All during this time, and for quite a while now, I have been off eggs for breakfast, preferring a mix of ground nuts and seeds, with raw yogurt, berries and a coffee. It has seemed a quality alternative. I have been eating eggs, or a salad, around lunch. Been doing this for over a year now but…
During this time several things occurred:
- A necessary surgery in August of 2017 and an infected tooth in 2018, also meant taking antibiotics
- My daughter had surgery to have her gallbladder removed, the organ damaged beyond repair by the negligence of the medical profession in diagnosing and treating PCOS
- My once-friend, and still-current housemate, has, for 2 years, continuously and violently let herself ‘go’, beyond belief, with alcohol, to the point of hospitalization whereby EVERY ORGAN IN HER BODY STOPPED WORKING. SHE SOMEHOW SURVIVED, and who I cannot legally get rid of from my life, affected me physically, through empathy, to the point of third-stage stress (4th is a heart attack, people)
THE PERFECT STORM – THIS IS NUTS
Fast forward. Self-diagnosis of problematic bodily evacuation that’s been getting worse:
STEATORRHEA and the intuition (which is body-talk for “EXCUSE ME, ARE YOU PAYING ATTENTION?”) says it’s the nuts. Oh! By the way. I’ve also taken to snacking on cashews between lunch and dinner…
It is now December, 2018. When did the gut disruption really start? Frog in water, darlings. Not sure. I KNOW it was around the time of the eyebrow debacle. And I’ve been promising myself that I will look into the leaky gut thing as soon as I have time.
Then, yesterday, being otherwise lean and fit, a friend has asked me to be the donor of fecal matter for a transplant for her buddy who needs healthy poo. But that’s not quite true, is it? Or is it that something much more diabolical is afoot?
Caused by too much fat, disrupting both the liver and the gall bladder. Darlings! I am now onto it. Preparing to do cleanse that will remove any and all gall stones, to repair the damage and so be a worthy donor. And also to resolve a dilemma.

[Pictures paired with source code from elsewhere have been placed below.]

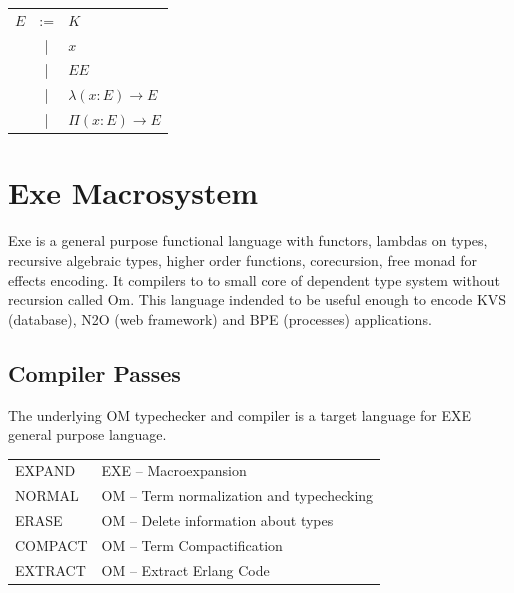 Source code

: \documentclass[11pt,oneside]{article}
\begin{document}
\begin{center}
\begin{tabular}{lcl}
      $E$ & :=& $K$ \\
          & | & $x$ \\
          & | & $E E$ \\
          & | & $\lambda (x: E) \rightarrow E$ \\
          & | & $\Pi (x: E) \rightarrow E$ \\
\end{tabular}
\end{center}



\newpage
   \section{Exe Macrosystem}

   Exe is a general purpose functional language with functors, lambdas on types, recursive algebraic types,
   higher order functions, corecursion, free monad for effects encoding. It compilers to
   to small core of dependent type system without recursion called Om.
   This language indended to be useful enough to encode KVS (database), N2O (web framework) and
   BPE (processes) applications.

   \subsection{Compiler Passes}

   The underlying OM typechecker and compiler is a target language for EXE general purpose language.
   \begin{center}
   \begin{tabular}{ll}
   EXPAND  & EXE -- Macroexpansion\\
   NORMAL  & OM -- Term normalization and typechecking\\
   ERASE   & OM -- Delete information about types\\
   COMPACT & OM -- Term Compactification\\
   EXTRACT & OM -- Extract Erlang Code\\
   \end{tabular}
   \end{center}
\end{document}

Go HERE for Dr Brant Larson 17 symptoms of gallbladder disease.
Yes, I am getting to the recipe.
Last night I researched this topic. The outcome, an the diagnosis, is beyond doubt. I don’t need any decadent dude masquerading as a healer, to tell me to take this or that medication.
THIS IS CAUSE FOR SELF-HOODOO, DARLINGS!
(disclaimer: You know how this goes, just my opinion and all that. If in doubt seek out A MEDICAL SPECIALIST)

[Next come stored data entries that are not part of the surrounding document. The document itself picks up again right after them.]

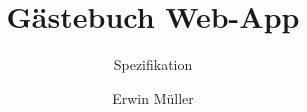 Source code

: \newcommand{\AppName}{Gästebuch}
\newcommand{\TheEmail}{\url{erwin.mueller@deventm.de}}
\newcommand{\TheCurrentRevisionDate}{\TheRevisionOneDate}
\newcommand{\TheCurrentRevision}{\TheRevisionOne}
\newcommand{\TheCurrentDate}{\TheCurrentRevisionDate}
\newcommand{\TheAuthor}{Erwin Müller}
\newcommand{\TheLogo}{docu-logo}
%
\title{Gästebuch Web-App}
\subtitle{Spezifikation}
\author{\TheAuthor}
\date{\TheCurrentRevision\\\TheCurrentDate}

\lowertitleback{%
\textcopyright{} 2016 \TheAuthor,\\\TheEmail{}\\All rights reserved}

\newcommand{\TheRevisionOne}{Revision 1}
\newcommand{\TheRevisionOneDate}{}
%
\uppertitleback{
\TheRevisionOne{} \TheRevisionOneDate\\
}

Last night, an hour before bed, I drank a potion of the juice of half a lemon, a tablespoon of apple cider vinegar and a dash of Himalayan pink salt in a glass of tepid water. Everything needs a beginning.
DAY 1. Today. In preparation for gallbladder cleans in 6 days.
Before I ate, I went into ‘chill’ mode. I drank a deep glass of water, to which I added a scoop of Neutrceuticals Ultrapotent C, Mega Magnesium, 2 tablespoons of apple cider vinegar and the other half of the lemon. I’m also taking zinc supplement at the moment for lowered immune system (white spots on my nails) so I took one of them and a multi B.
All I had, non-nut, non-dairy, was a handful of blueberries. Downed them with a coffee. Went shopping.
Chopping block, sharp knife, Nutribullet, clean glass>
2 sprigs of garden mint
1 teaspoon organic powdered turmeric
1 cup organic apple juice
1 green apple
1 clove garlic
a mix of raw beetroot tops, kale, silver beet, dandelion greens from the garden, bit or chopped ginger, a sprinkle of flax seeds, a scoop of protein powder
2 florets broccoli
juice of half a lemon
Blended it in the Nutribullet. Totally yummy. Probably the apple as I am unused to sugars.
4 pm this afternoon I downed a can of organic sardines, sloshed in apple cider vinegar and black pepper, and I’m off, now, to acquire malic acid in a crystaline suppliment, instead of apple juice, because I don’t want all that sugar sloshing about when I can avoid it.
I have also bought chia seed and amarinth powder to have with berries and apple in the morning.
Enjoy. Give me some feedback if you fancy. Love to share.